The problem seems to be that we are lacking the format and the toolchain to manipulate it, and that is not the fault of git.

What is the state of the art in this area? Does somebody know of a viable format and toolchain, or any interesting projects looking to build them?

[+] kapep|4 years ago|reply
> If someone wanted to create AST-based diff and merge tools for a given language, they could be plugged right into the existing `git` infrastructure and it would work with them absolutely fine.

There's a lot tooling in the Eclipse modelling ecosystem which could be easily used for this. Storing XML-based models in git is no problem and there's tooling for diffing and merging models via a GUI or programmatically. Combined with the fact that xtext DSLs use EMF models to represent ASTs, it wouldn't be too hard to glue together an AST-based a diff/merge tool for an xtext DSL.

[+] kmeisthax|4 years ago|reply
Indeed. The Composer merge driver is critical for being able to work with modern PHP frameworks without tearing your hear out on every merge.

Merge drivers are Git's most powerful and least known feature, and I really wish they were more common.

[+] rileymat2|4 years ago|reply
> `git` generally doesn't work with lines of text. Mostly it works with opaque file blobs and directory trees.

I am not sure this is true.

In the past it gave me problems with line ending normalization between windows/mac/linux, in and out. In those cases it definitely had a lines of text view of things.

[+] zomglings|4 years ago|reply
I maintain a free/open source project that does exactly what the author asks for: https://github.com/bugout-dev/locust.

Our tool uses git as the foundation of its functionality. It superimposes git diffs on top of ASTs.

It is insanely powerful.

For example, we use it to power semantic code search and current support Python, Javascript, and Java. We generate a JSON object describing the AST differences between initial and terminal commits on GitHub PRs. A full text search on the JSON objects performs surprisingly well when we want to answer questions like, "When did we add dateutils as a dependency?" or "When did we last change the /journals handler on the API?"

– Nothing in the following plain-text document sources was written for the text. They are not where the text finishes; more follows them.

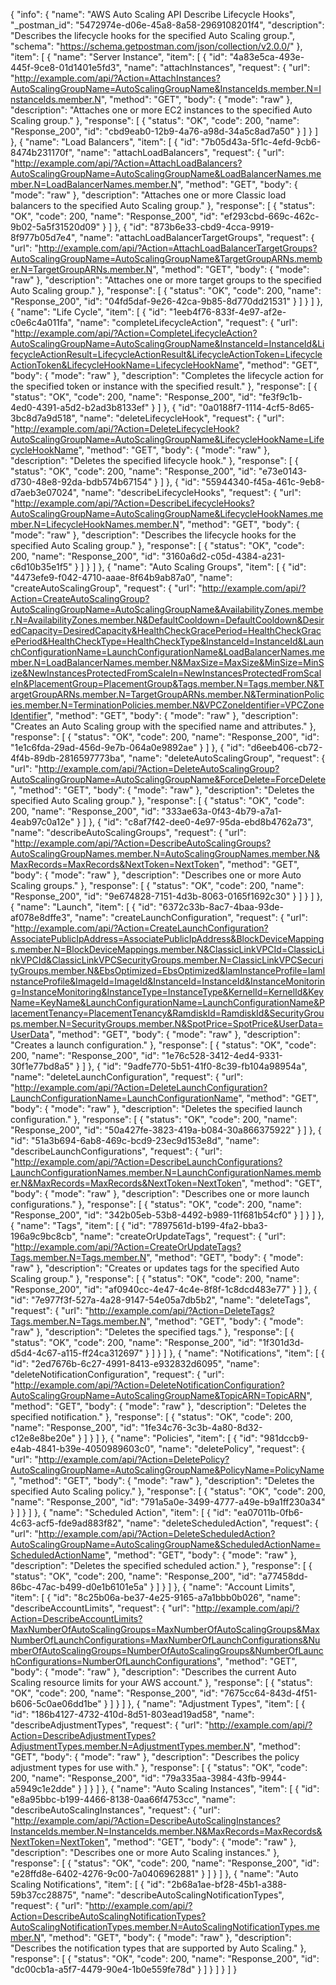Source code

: {
  "info": {
    "name": "AWS Auto Scaling API Describe Lifecycle Hooks",
    "_postman_id": "5472974e-d06e-45a8-8a58-2969108201f4",
    "description": "Describes the lifecycle hooks for the specified Auto Scaling group.",
    "schema": "https://schema.getpostman.com/json/collection/v2.0.0/"
  },
  "item": [
    {
      "name": "Server Instance",
      "item": [
        {
          "id": "4a83e5ca-493e-445f-9ce8-01d1401e5fd3",
          "name": "attachInstances",
          "request": {
            "url": "http://example.com/api/?Action=AttachInstances?AutoScalingGroupName=AutoScalingGroupName&InstanceIds.member.N=InstanceIds.member.N",
            "method": "GET",
            "body": {
              "mode": "raw"
            },
            "description": "Attaches one or more EC2 instances to the specified Auto Scaling group."
          },
          "response": [
            {
              "status": "OK",
              "code": 200,
              "name": "Response_200",
              "id": "cbd9eab0-12b9-4a76-a98d-34a5c8ad7a50"
            }
          ]
        }
      ]
    },
    {
      "name": "Load Balancers",
      "item": [
        {
          "id": "7b05d43a-5f1c-4efd-9cb6-8474b231170f",
          "name": "attachLoadBalancers",
          "request": {
            "url": "http://example.com/api/?Action=AttachLoadBalancers?AutoScalingGroupName=AutoScalingGroupName&LoadBalancerNames.member.N=LoadBalancerNames.member.N",
            "method": "GET",
            "body": {
              "mode": "raw"
            },
            "description": "Attaches one or more Classic load balancers to the specified Auto Scaling group."
          },
          "response": [
            {
              "status": "OK",
              "code": 200,
              "name": "Response_200",
              "id": "ef293cbd-669c-462c-9b02-5a5f31520d09"
            }
          ]
        },
        {
          "id": "873b6e33-cbd9-4cca-9919-8f977b05d7e4",
          "name": "attachLoadBalancerTargetGroups",
          "request": {
            "url": "http://example.com/api/?Action=AttachLoadBalancerTargetGroups?AutoScalingGroupName=AutoScalingGroupName&TargetGroupARNs.member.N=TargetGroupARNs.member.N",
            "method": "GET",
            "body": {
              "mode": "raw"
            },
            "description": "Attaches one or more target groups to the specified Auto Scaling group."
          },
          "response": [
            {
              "status": "OK",
              "code": 200,
              "name": "Response_200",
              "id": "04fd5daf-9e26-42ca-9b85-8d770dd21531"
            }
          ]
        }
      ]
    },
    {
      "name": "Life Cycle",
      "item": [
        {
          "id": "1eeb4f76-833f-4e97-af2e-c0e6c4a011fa",
          "name": "completeLifecycleAction",
          "request": {
            "url": "http://example.com/api/?Action=CompleteLifecycleAction?AutoScalingGroupName=AutoScalingGroupName&InstanceId=InstanceId&LifecycleActionResult=LifecycleActionResult&LifecycleActionToken=LifecycleActionToken&LifecycleHookName=LifecycleHookName",
            "method": "GET",
            "body": {
              "mode": "raw"
            },
            "description": "Completes the lifecycle action for the specified token or instance with the specified result."
          },
          "response": [
            {
              "status": "OK",
              "code": 200,
              "name": "Response_200",
              "id": "fe3f9c1b-4ed0-4391-a5d2-b2ad3b8133ef"
            }
          ]
        },
        {
          "id": "0a0188f7-1114-4cf5-8d65-3bc8d7a9d518",
          "name": "deleteLifecycleHook",
          "request": {
            "url": "http://example.com/api/?Action=DeleteLifecycleHook?AutoScalingGroupName=AutoScalingGroupName&LifecycleHookName=LifecycleHookName",
            "method": "GET",
            "body": {
              "mode": "raw"
            },
            "description": "Deletes the specified lifecycle hook."
          },
          "response": [
            {
              "status": "OK",
              "code": 200,
              "name": "Response_200",
              "id": "e73e0143-d730-48e8-92da-bdb574b67154"
            }
          ]
        },
        {
          "id": "55944340-f45a-461c-9eb8-d7aeb3e07024",
          "name": "describeLifecycleHooks",
          "request": {
            "url": "http://example.com/api/?Action=DescribeLifecycleHooks?AutoScalingGroupName=AutoScalingGroupName&LifecycleHookNames.member.N=LifecycleHookNames.member.N",
            "method": "GET",
            "body": {
              "mode": "raw"
            },
            "description": "Describes the lifecycle hooks for the specified Auto Scaling group."
          },
          "response": [
            {
              "status": "OK",
              "code": 200,
              "name": "Response_200",
              "id": "3160a6d2-c05d-4384-a231-c6d10b35e1f5"
            }
          ]
        }
      ]
    },
    {
      "name": "Auto Scaling Groups",
      "item": [
        {
          "id": "4473efe9-f042-4710-aaae-8f64b9ab87a0",
          "name": "createAutoScalingGroup",
          "request": {
            "url": "http://example.com/api/?Action=CreateAutoScalingGroup?AutoScalingGroupName=AutoScalingGroupName&AvailabilityZones.member.N=AvailabilityZones.member.N&DefaultCooldown=DefaultCooldown&DesiredCapacity=DesiredCapacity&HealthCheckGracePeriod=HealthCheckGracePeriod&HealthCheckType=HealthCheckType&InstanceId=InstanceId&LaunchConfigurationName=LaunchConfigurationName&LoadBalancerNames.member.N=LoadBalancerNames.member.N&MaxSize=MaxSize&MinSize=MinSize&NewInstancesProtectedFromScaleIn=NewInstancesProtectedFromScaleIn&PlacementGroup=PlacementGroup&Tags.member.N=Tags.member.N&TargetGroupARNs.member.N=TargetGroupARNs.member.N&TerminationPolicies.member.N=TerminationPolicies.member.N&VPCZoneIdentifier=VPCZoneIdentifier",
            "method": "GET",
            "body": {
              "mode": "raw"
            },
            "description": "Creates an Auto Scaling group with the specified name and attributes."
          },
          "response": [
            {
              "status": "OK",
              "code": 200,
              "name": "Response_200",
              "id": "1e1c6fda-29ad-456d-9e7b-064a0e9892ae"
            }
          ]
        },
        {
          "id": "d6eeb406-cb72-4f4b-89db-2816597773ba",
          "name": "deleteAutoScalingGroup",
          "request": {
            "url": "http://example.com/api/?Action=DeleteAutoScalingGroup?AutoScalingGroupName=AutoScalingGroupName&ForceDelete=ForceDelete",
            "method": "GET",
            "body": {
              "mode": "raw"
            },
            "description": "Deletes the specified Auto Scaling group."
          },
          "response": [
            {
              "status": "OK",
              "code": 200,
              "name": "Response_200",
              "id": "333ae63a-0f43-4b79-a7a1-4eab97c0a12e"
            }
          ]
        },
        {
          "id": "c8af7f42-dee0-4e97-95da-ebd8b4762a73",
          "name": "describeAutoScalingGroups",
          "request": {
            "url": "http://example.com/api/?Action=DescribeAutoScalingGroups?AutoScalingGroupNames.member.N=AutoScalingGroupNames.member.N&MaxRecords=MaxRecords&NextToken=NextToken",
            "method": "GET",
            "body": {
              "mode": "raw"
            },
            "description": "Describes one or more Auto Scaling groups."
          },
          "response": [
            {
              "status": "OK",
              "code": 200,
              "name": "Response_200",
              "id": "9e674828-7151-4d3b-8063-0165f1692c30"
            }
          ]
        }
      ]
    },
    {
      "name": "Launch",
      "item": [
        {
          "id": "6372c33b-8ac7-4baa-93de-af078e8dffe3",
          "name": "createLaunchConfiguration",
          "request": {
            "url": "http://example.com/api/?Action=CreateLaunchConfiguration?AssociatePublicIpAddress=AssociatePublicIpAddress&BlockDeviceMappings.member.N=BlockDeviceMappings.member.N&ClassicLinkVPCId=ClassicLinkVPCId&ClassicLinkVPCSecurityGroups.member.N=ClassicLinkVPCSecurityGroups.member.N&EbsOptimized=EbsOptimized&IamInstanceProfile=IamInstanceProfile&ImageId=ImageId&InstanceId=InstanceId&InstanceMonitoring=InstanceMonitoring&InstanceType=InstanceType&KernelId=KernelId&KeyName=KeyName&LaunchConfigurationName=LaunchConfigurationName&PlacementTenancy=PlacementTenancy&RamdiskId=RamdiskId&SecurityGroups.member.N=SecurityGroups.member.N&SpotPrice=SpotPrice&UserData=UserData",
            "method": "GET",
            "body": {
              "mode": "raw"
            },
            "description": "Creates a launch configuration."
          },
          "response": [
            {
              "status": "OK",
              "code": 200,
              "name": "Response_200",
              "id": "1e76c528-3412-4ed4-9331-30f1e77bd8a5"
            }
          ]
        },
        {
          "id": "9adfe770-5b51-41f0-8c39-fb104a98954a",
          "name": "deleteLaunchConfiguration",
          "request": {
            "url": "http://example.com/api/?Action=DeleteLaunchConfiguration?LaunchConfigurationName=LaunchConfigurationName",
            "method": "GET",
            "body": {
              "mode": "raw"
            },
            "description": "Deletes the specified launch configuration."
          },
          "response": [
            {
              "status": "OK",
              "code": 200,
              "name": "Response_200",
              "id": "50a427fe-3823-419a-b084-30a866375922"
            }
          ]
        },
        {
          "id": "51a3b694-6ab8-469c-bcd9-23ec9d153e8d",
          "name": "describeLaunchConfigurations",
          "request": {
            "url": "http://example.com/api/?Action=DescribeLaunchConfigurations?LaunchConfigurationNames.member.N=LaunchConfigurationNames.member.N&MaxRecords=MaxRecords&NextToken=NextToken",
            "method": "GET",
            "body": {
              "mode": "raw"
            },
            "description": "Describes one or more launch configurations."
          },
          "response": [
            {
              "status": "OK",
              "code": 200,
              "name": "Response_200",
              "id": "342b05eb-53b8-4492-b989-11f681b54cf0"
            }
          ]
        }
      ]
    },
    {
      "name": "Tags",
      "item": [
        {
          "id": "7897561d-b199-4fa2-bba3-196a9c9bc8cb",
          "name": "createOrUpdateTags",
          "request": {
            "url": "http://example.com/api/?Action=CreateOrUpdateTags?Tags.member.N=Tags.member.N",
            "method": "GET",
            "body": {
              "mode": "raw"
            },
            "description": "Creates or updates tags for the specified Auto Scaling group."
          },
          "response": [
            {
              "status": "OK",
              "code": 200,
              "name": "Response_200",
              "id": "af0940cc-4e47-4c4e-8f8f-1c8dcd483e77"
            }
          ]
        },
        {
          "id": "7e977f3f-527a-4a28-9147-54e05a7db5b2",
          "name": "deleteTags",
          "request": {
            "url": "http://example.com/api/?Action=DeleteTags?Tags.member.N=Tags.member.N",
            "method": "GET",
            "body": {
              "mode": "raw"
            },
            "description": "Deletes the specified tags."
          },
          "response": [
            {
              "status": "OK",
              "code": 200,
              "name": "Response_200",
              "id": "1f301d3d-d5d4-4c67-a115-ff24ca312697"
            }
          ]
        }
      ]
    },
    {
      "name": "Notifications",
      "item": [
        {
          "id": "2ed7676b-6c27-4991-8413-e932832d6095",
          "name": "deleteNotificationConfiguration",
          "request": {
            "url": "http://example.com/api/?Action=DeleteNotificationConfiguration?AutoScalingGroupName=AutoScalingGroupName&TopicARN=TopicARN",
            "method": "GET",
            "body": {
              "mode": "raw"
            },
            "description": "Deletes the specified notification."
          },
          "response": [
            {
              "status": "OK",
              "code": 200,
              "name": "Response_200",
              "id": "1fe34c76-3c3b-4a80-8d32-c12e8e8be20e"
            }
          ]
        }
      ]
    },
    {
      "name": "Policies",
      "item": [
        {
          "id": "981dccb9-e4ab-4841-b39e-4050989603c0",
          "name": "deletePolicy",
          "request": {
            "url": "http://example.com/api/?Action=DeletePolicy?AutoScalingGroupName=AutoScalingGroupName&PolicyName=PolicyName",
            "method": "GET",
            "body": {
              "mode": "raw"
            },
            "description": "Deletes the specified Auto Scaling policy."
          },
          "response": [
            {
              "status": "OK",
              "code": 200,
              "name": "Response_200",
              "id": "791a5a0e-3499-4777-a49e-b9a1ff230a34"
            }
          ]
        }
      ]
    },
    {
      "name": "Scheduled Action",
      "item": [
        {
          "id": "ea07011b-0fb6-4c63-acf5-fde9ad883f82",
          "name": "deleteScheduledAction",
          "request": {
            "url": "http://example.com/api/?Action=DeleteScheduledAction?AutoScalingGroupName=AutoScalingGroupName&ScheduledActionName=ScheduledActionName",
            "method": "GET",
            "body": {
              "mode": "raw"
            },
            "description": "Deletes the specified scheduled action."
          },
          "response": [
            {
              "status": "OK",
              "code": 200,
              "name": "Response_200",
              "id": "a77458dd-86bc-47ac-b499-d0e1b6101e5a"
            }
          ]
        }
      ]
    },
    {
      "name": "Account Limits",
      "item": [
        {
          "id": "8c25b06a-be37-4e25-9165-a7a1bbb0b026",
          "name": "describeAccountLimits",
          "request": {
            "url": "http://example.com/api/?Action=DescribeAccountLimits?MaxNumberOfAutoScalingGroups=MaxNumberOfAutoScalingGroups&MaxNumberOfLaunchConfigurations=MaxNumberOfLaunchConfigurations&NumberOfAutoScalingGroups=NumberOfAutoScalingGroups&NumberOfLaunchConfigurations=NumberOfLaunchConfigurations",
            "method": "GET",
            "body": {
              "mode": "raw"
            },
            "description": "Describes the current Auto Scaling resource limits for your AWS account."
          },
          "response": [
            {
              "status": "OK",
              "code": 200,
              "name": "Response_200",
              "id": "7675cc64-843d-4f51-b606-5c0ae06dd1be"
            }
          ]
        }
      ]
    },
    {
      "name": "Adjustment Types",
      "item": [
        {
          "id": "186b4127-4732-410d-8d51-803ead19ad58",
          "name": "describeAdjustmentTypes",
          "request": {
            "url": "http://example.com/api/?Action=DescribeAdjustmentTypes?AdjustmentTypes.member.N=AdjustmentTypes.member.N",
            "method": "GET",
            "body": {
              "mode": "raw"
            },
            "description": "Describes the policy adjustment types for use with."
          },
          "response": [
            {
              "status": "OK",
              "code": 200,
              "name": "Response_200",
              "id": "79a335aa-3984-43fb-9944-a5949c1e2dde"
            }
          ]
        }
      ]
    },
    {
      "name": "Auto Scaling Instances",
      "item": [
        {
          "id": "e8a95bbc-b199-4466-8138-0aa66f4753cc",
          "name": "describeAutoScalingInstances",
          "request": {
            "url": "http://example.com/api/?Action=DescribeAutoScalingInstances?InstanceIds.member.N=InstanceIds.member.N&MaxRecords=MaxRecords&NextToken=NextToken",
            "method": "GET",
            "body": {
              "mode": "raw"
            },
            "description": "Describes one or more Auto Scaling instances."
          },
          "response": [
            {
              "status": "OK",
              "code": 200,
              "name": "Response_200",
              "id": "e28ffd8e-6402-4276-9c00-7a0406962881"
            }
          ]
        }
      ]
    },
    {
      "name": "Auto Scaling Notifications",
      "item": [
        {
          "id": "2b68a1ae-bf28-45b1-a388-59b37cc28875",
          "name": "describeAutoScalingNotificationTypes",
          "request": {
            "url": "http://example.com/api/?Action=DescribeAutoScalingNotificationTypes?AutoScalingNotificationTypes.member.N=AutoScalingNotificationTypes.member.N",
            "method": "GET",
            "body": {
              "mode": "raw"
            },
            "description": "Describes the notification types that are supported by Auto Scaling."
          },
          "response": [
            {
              "status": "OK",
              "code": 200,
              "name": "Response_200",
              "id": "dc00cb1a-a5f7-4479-90e4-1b0e559fe78d"
            }
          ]
        }
      ]
    }
  ]
}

The Python integration currently sees the most use but if you are interested in other languages, we would be happy to support it.

Do drop me a DM if you want help getting started with Locust.

[+] tombert|4 years ago|reply
I would definitely support a Lisp-centric Git.

Whenever I do Clojure, something that can get difficult when working with multiple people is how the parentheses/brackets/braces stack up, especially when everyone seems to have different opinions on how that works. As a result, if you're not careful, when there's a merge conflict you can have a ton of extra parentheses, which can be irritating to debug.

Obviously this is at some level an issue inherent to Lisps (and to be clear, I love Lisps, and these small headaches are worth it), but I think problems like that could be reduced if our source controls were aware of the ASTs.

[+] ClassAndBurn|4 years ago|reply
Git is designed to require human oversight. This is usually a feature, but in recent years has become a bug with things like GitOps.

It's important to remember that Git is a terrible database because of its lack of semantic structure. All conflicts require a human who does have to context. This is why almost no one builds a system that uses Git as a two way interface. And when they do, its via Github Pull Requests (which go to humans) and not Git itself.

In all, this makes it a wonderful general purpose shared filesystem. And that's about it.

[+] tomxor|4 years ago|reply
> The fact that git works on lines of text [...] we could be looking at the alterations to the abstract syntax tree.

Fundamentally git does not operate on text, it operates on files (content addressed SCM not a ledger of text diffs); diffs are generated upon request between arbitrary merkel trees. So there is no need to implicate git in such a tool, it can be independent:

       GIT_EXTERNAL_DIFF
           When the environment variable GIT_EXTERNAL_DIFF is set, the program
           named by it is called to generate diffs, and Git does not use its
           builtin diff machinery. For a path that is added, removed, or
           modified, GIT_EXTERNAL_DIFF is called with 7 parameters:

               path old-file old-hex old-mode new-file new-hex new-mode
[+] maweki|4 years ago|reply
Working on the AST is quite an interesting idea, until your comments aren't in the AST and you want to commit a syntax error of work in progress.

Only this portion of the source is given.